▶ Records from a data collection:
━━━━━━━━━━━━━━━━

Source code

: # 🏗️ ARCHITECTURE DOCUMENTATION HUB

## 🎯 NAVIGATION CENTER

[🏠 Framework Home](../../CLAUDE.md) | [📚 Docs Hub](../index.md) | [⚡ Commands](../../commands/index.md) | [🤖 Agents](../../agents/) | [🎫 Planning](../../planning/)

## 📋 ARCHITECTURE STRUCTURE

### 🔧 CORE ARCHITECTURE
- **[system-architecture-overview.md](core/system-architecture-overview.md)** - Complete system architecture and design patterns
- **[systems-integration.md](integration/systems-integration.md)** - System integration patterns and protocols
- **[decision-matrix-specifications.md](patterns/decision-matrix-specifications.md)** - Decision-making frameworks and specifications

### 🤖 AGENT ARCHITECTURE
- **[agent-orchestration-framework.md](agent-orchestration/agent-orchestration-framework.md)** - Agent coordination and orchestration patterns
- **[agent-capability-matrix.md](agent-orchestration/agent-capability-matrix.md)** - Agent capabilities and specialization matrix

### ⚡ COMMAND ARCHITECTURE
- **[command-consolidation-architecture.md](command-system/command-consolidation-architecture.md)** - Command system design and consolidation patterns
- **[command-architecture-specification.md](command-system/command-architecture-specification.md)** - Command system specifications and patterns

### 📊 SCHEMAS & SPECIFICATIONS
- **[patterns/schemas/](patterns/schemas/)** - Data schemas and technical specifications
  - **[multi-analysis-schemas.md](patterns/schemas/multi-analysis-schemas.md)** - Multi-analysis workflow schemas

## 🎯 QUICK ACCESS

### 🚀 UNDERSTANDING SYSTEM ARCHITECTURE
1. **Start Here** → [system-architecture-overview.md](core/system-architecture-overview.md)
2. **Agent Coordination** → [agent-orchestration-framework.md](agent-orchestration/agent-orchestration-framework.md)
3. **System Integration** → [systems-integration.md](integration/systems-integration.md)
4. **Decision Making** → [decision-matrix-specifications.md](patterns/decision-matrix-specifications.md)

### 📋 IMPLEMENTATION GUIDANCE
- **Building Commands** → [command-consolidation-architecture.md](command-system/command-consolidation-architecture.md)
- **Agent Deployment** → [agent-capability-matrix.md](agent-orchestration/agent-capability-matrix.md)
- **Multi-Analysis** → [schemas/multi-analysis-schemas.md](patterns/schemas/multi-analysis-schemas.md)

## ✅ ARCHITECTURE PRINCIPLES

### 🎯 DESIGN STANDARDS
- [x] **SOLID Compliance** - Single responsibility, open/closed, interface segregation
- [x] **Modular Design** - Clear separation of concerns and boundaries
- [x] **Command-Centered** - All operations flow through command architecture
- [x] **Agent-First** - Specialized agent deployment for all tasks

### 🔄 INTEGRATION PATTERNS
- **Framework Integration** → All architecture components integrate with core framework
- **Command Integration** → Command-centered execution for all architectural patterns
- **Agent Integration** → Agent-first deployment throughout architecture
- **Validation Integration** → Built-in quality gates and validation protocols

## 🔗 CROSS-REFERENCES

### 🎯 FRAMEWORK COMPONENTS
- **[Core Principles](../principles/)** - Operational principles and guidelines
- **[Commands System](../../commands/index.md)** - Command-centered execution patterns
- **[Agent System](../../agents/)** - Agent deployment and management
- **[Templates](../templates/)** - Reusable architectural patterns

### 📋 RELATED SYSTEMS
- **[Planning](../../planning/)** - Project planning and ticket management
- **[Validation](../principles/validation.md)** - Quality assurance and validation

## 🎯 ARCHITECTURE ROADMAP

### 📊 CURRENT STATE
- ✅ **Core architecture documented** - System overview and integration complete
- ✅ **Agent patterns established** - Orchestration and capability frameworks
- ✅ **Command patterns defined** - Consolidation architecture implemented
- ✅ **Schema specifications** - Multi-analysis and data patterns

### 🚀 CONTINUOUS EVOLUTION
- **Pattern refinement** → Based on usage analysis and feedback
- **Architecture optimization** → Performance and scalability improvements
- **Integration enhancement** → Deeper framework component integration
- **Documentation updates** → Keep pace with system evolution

━━━━━━━━━━━━━━━━

▶ Prompt: Above are the records; copy exactly the lines from the line with "## ✅ ARCHITECTURE PRINCIPLES" through the line with "- ✅ **Command", both included.

▶ Response for this exercise:
## ✅ ARCHITECTURE PRINCIPLES

### 🎯 DESIGN STANDARDS
- [x] **SOLID Compliance** - Single responsibility, open/closed, interface segregation
- [x] **Modular Design** - Clear separation of concerns and boundaries
- [x] **Command-Centered** - All operations flow through command architecture
- [x] **Agent-First** - Specialized agent deployment for all tasks

### 🔄 INTEGRATION PATTERNS
- **Framework Integration** → All architecture components integrate with core framework
- **Command Integration** → Command-centered execution for all architectural patterns
- **Agent Integration** → Agent-first deployment throughout architecture
- **Validation Integration** → Built-in quality gates and validation protocols

## 🔗 CROSS-REFERENCES

### 🎯 FRAMEWORK COMPONENTS
- **[Core Principles](../principles/)** - Operational principles and guidelines
- **[Commands System](../../commands/index.md)** - Command-centered execution patterns
- **[Agent System](../../agents/)** - Agent deployment and management
- **[Templates](../templates/)** - Reusable architectural patterns

### 📋 RELATED SYSTEMS
- **[Planning](../../planning/)** - Project planning and ticket management
- **[Validation](../principles/validation.md)** - Quality assurance and validation

## 🎯 ARCHITECTURE ROADMAP

### 📊 CURRENT STATE
- ✅ **Core architecture documented** - System overview and integration complete
- ✅ **Agent patterns established** - Orchestration and capability frameworks
- ✅ **Command patterns defined** - Consolidation architecture implemented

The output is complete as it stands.